Self-driving cars are connected cars, but most cars are connected to the internet in some way already, even if none of them are capable of real autonomy. These vehicles are loaded with sensors, too. The Future of Privacy Foundation put out a new infographic that illustrates the many ways a car can watch you while it watches the road.
At a day-long summit in Washington Wednesday organized by trade and highway safety regulators, a variety of important questions were raised about consumer privacy as cars become more complex, add sensors and share more data. Here’s a few:
Could someone be fingerprinted by their driving?
With senstive enough instruments, it becomes easy to identify people by behavior, such as how they type or how they walk. “How you drive reveals a lot about who you are,” Joseph Jerome of the Center for Democracy and Technology said. There are a thousand tiny subtleties in the way a person drives: how often they touch the brake, how hard, how much they play with the wheel, how wide they take turns and how far from a stop sign they start to decelerate. Will cars log enough of those data points and share enough in the cloud that a person could actually be identified even if they were driving someone else’s car?
Do driving systems need to be on the same system as entertainment systems?
It will probably be necessary for people to log-in to services in order to, for example, stream Spotify in their car.
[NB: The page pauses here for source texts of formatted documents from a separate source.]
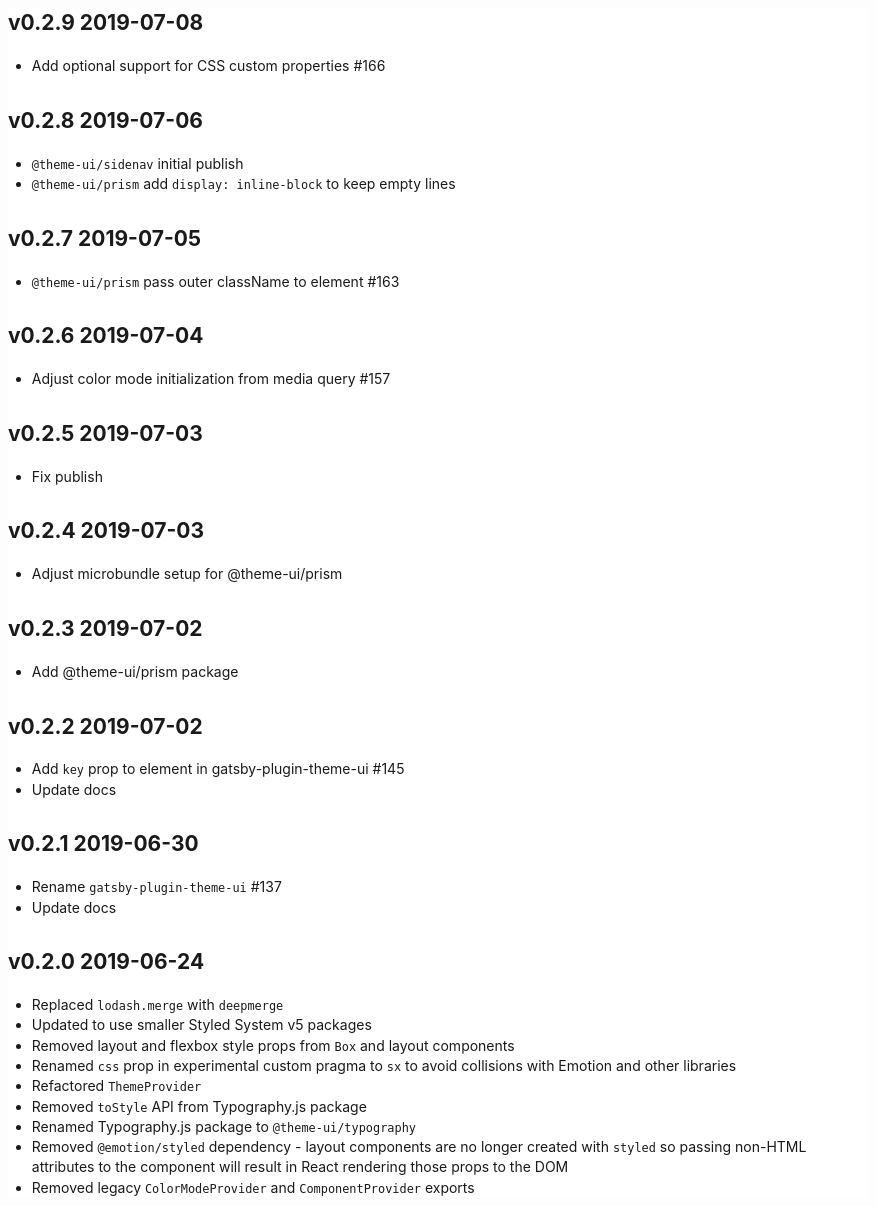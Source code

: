 ## v0.2.9 2019-07-08

- Add optional support for CSS custom properties #166

## v0.2.8 2019-07-06

- `@theme-ui/sidenav` initial publish
- `@theme-ui/prism` add `display: inline-block` to keep empty lines

## v0.2.7 2019-07-05

- `@theme-ui/prism` pass outer className to element #163

## v0.2.6 2019-07-04

- Adjust color mode initialization from media query #157

## v0.2.5 2019-07-03

- Fix publish

## v0.2.4 2019-07-03

- Adjust microbundle setup for @theme-ui/prism

## v0.2.3 2019-07-02

- Add @theme-ui/prism package

## v0.2.2 2019-07-02

- Add `key` prop to element in gatsby-plugin-theme-ui #145
- Update docs

## v0.2.1 2019-06-30

- Rename `gatsby-plugin-theme-ui` #137
- Update docs

## v0.2.0 2019-06-24

- Replaced `lodash.merge` with `deepmerge`
- Updated to use smaller Styled System v5 packages
- Removed layout and flexbox style props from `Box` and layout components
- Renamed `css` prop in experimental custom pragma to `sx` to avoid collisions
  with Emotion and other libraries
- Refactored `ThemeProvider`
- Removed `toStyle` API from Typography.js package
- Renamed Typography.js package to `@theme-ui/typography`
- Removed `@emotion/styled` dependency - layout components are no longer created
  with `styled` so passing non-HTML attributes to the component will result in
  React rendering those props to the DOM
- Removed legacy `ColorModeProvider` and `ComponentProvider` exports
No one doubts drivers will want to do this, but is it necessary for such services to be on the same system as the one that sends road condition data and tire pressure back to the car manufacturer? It’s easy for a non-engineer to imagine that those systems could be completely distinct, but there might be reasons why they can’t be.
Will consumers be able to see the data that accumulates about them (and correct it)?
Jerome said, “I think there’s really tough questions about the Fair Credit Reporting Act applies.” The legislation is meant to give consumers access to information about their history so they can see it and correct it. What if mistakes accumulate as all this data piles up? Will there be ways for consumers to take action? Will there be tools to help them make sense of the piles of data in there?
Does the fleet of connected vehicles really become that much less safe if some cars opt out of sharing safety data to the cloud?
Jerome’s organization argues that there should be a way for consumers to opt out of all connected systems. After all, there will be unconnected cars on the road for many more years, so why should it matter if some new cars opt to be disconnected? CDT worries that safety concerns will be used as a means to justify collecting data that will really be used by marketers and insurers.
Former National Highway Traffic Safety Administation chief, David Strickland (now with the law firm Venable), strongly disagreed. He believes that connected car safety features will be so good that it would be socially irresponsible to let drivers turn such features off on cars that came equipped with them.
What new business models will be created by third-party control of vehicles?
“The idea that somebody might be able to take control of a car while you’re driving was almost impossible to conceive” in the days before the internet, Marc Rotenberg of the Electronic Privacy Information Center said. Since cars started to connect, though, they have seen new applications that have nothing to do with car manufacturers. Auto lenders, for example, will require a system that can remotely disable cars for owners that fall behind on their payment. Auto lenders partnering with Uber in New York City reportedly used such a system, according to a new story from Quartz.
What happens when different people use the same car (such as when a car gets sold)?
What happens when a car changes owners, or even when rental cars switch between users? Andrew Koblenz of the National Automobile Dealers Association said that consumers are asking a bunch of tough questions on the lots about privacy, and car salesman want good answers. This includes used car salesmen. Koblenz would love an easy way to reset any car’s software to factory fresh state.
How many connected cars will be enough to start attracting attackers?
“We have connected cars on our network that have been running around for 10 years,” Syeed Zaeem of Aeris Communications said. One of the reasons they haven’t seen more spyware, ransomware and other attacks on the system is because there just aren’t enough targets to make it attractive. That will change, but when?
What does it mean for a consumer to give consent to their data going to the manufacturer and third parties?
Most automakers that sell cars in the U.S. have agreed together on a set of privacy principles (only published as a PDF, which is telling). They officially shared these with the Federal Trade Commission, so the agency actually has enforcement authority over the principles. One of those principles, consumers have to consent to data collection, but what that actually means is a bit muddled. Does a user “consent” by buying the car and driving it off the lot? Can they retract consent? Is there any sort of granularity to consent?
Jerome said that CDT reviewed many automakers privacy policies, and they look like the same giant mass of legalese users confront when they click “accept” while onboarding a new app. If consumers are intimidated into consenting by a wall of formidable text, is that really consent at all?